EXTRACTED ENTRIES ▸
※

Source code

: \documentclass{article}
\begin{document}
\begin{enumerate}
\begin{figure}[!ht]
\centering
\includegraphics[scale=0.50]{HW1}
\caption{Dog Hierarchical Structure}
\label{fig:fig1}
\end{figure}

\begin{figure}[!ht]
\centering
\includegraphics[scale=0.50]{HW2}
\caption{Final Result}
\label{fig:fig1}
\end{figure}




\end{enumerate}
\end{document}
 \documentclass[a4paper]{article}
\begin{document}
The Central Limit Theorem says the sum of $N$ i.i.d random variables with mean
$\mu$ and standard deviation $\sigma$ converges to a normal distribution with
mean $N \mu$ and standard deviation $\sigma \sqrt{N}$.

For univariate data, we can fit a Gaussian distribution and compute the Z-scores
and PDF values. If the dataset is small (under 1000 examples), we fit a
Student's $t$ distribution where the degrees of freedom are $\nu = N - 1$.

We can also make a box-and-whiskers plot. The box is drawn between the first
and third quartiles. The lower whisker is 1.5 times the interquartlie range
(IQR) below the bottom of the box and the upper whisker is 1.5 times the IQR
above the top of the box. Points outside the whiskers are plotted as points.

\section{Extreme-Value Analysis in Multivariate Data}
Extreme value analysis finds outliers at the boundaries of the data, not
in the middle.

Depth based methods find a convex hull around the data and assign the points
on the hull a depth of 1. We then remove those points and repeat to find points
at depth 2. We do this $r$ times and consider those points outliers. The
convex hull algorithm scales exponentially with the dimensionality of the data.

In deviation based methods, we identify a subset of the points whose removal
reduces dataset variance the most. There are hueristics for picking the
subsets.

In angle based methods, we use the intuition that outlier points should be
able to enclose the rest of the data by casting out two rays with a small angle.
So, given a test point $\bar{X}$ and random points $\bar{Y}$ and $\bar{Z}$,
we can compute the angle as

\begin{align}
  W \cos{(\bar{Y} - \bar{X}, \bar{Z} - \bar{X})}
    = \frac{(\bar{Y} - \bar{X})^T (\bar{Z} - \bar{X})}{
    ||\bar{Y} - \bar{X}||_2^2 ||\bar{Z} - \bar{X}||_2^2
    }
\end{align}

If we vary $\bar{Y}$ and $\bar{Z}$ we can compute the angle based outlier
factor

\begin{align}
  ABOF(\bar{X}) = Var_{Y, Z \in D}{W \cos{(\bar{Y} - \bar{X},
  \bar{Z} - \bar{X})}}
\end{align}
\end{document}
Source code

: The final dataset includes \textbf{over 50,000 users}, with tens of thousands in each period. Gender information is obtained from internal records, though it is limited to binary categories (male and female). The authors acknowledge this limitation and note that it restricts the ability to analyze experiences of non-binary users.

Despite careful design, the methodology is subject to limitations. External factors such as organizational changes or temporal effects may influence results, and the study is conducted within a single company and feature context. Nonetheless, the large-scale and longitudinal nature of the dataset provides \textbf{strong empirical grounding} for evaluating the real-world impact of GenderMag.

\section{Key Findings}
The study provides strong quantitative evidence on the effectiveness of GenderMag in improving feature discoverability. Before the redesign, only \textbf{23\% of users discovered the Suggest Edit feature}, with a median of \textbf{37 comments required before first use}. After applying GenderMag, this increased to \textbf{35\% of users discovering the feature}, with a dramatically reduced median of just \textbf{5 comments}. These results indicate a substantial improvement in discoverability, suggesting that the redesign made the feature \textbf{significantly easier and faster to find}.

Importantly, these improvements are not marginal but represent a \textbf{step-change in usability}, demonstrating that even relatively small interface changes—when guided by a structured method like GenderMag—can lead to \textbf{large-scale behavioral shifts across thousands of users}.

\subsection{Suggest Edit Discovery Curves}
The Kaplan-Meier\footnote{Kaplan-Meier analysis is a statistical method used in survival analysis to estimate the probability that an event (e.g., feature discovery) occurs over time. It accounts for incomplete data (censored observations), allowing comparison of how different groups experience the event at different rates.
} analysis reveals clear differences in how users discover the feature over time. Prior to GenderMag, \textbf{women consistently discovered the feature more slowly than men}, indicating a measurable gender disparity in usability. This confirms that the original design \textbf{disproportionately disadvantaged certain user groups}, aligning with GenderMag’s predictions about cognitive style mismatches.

※

Collect every line from the records above that contains the word "article".

: \documentclass{article}
 \documentclass[a4paper]{article}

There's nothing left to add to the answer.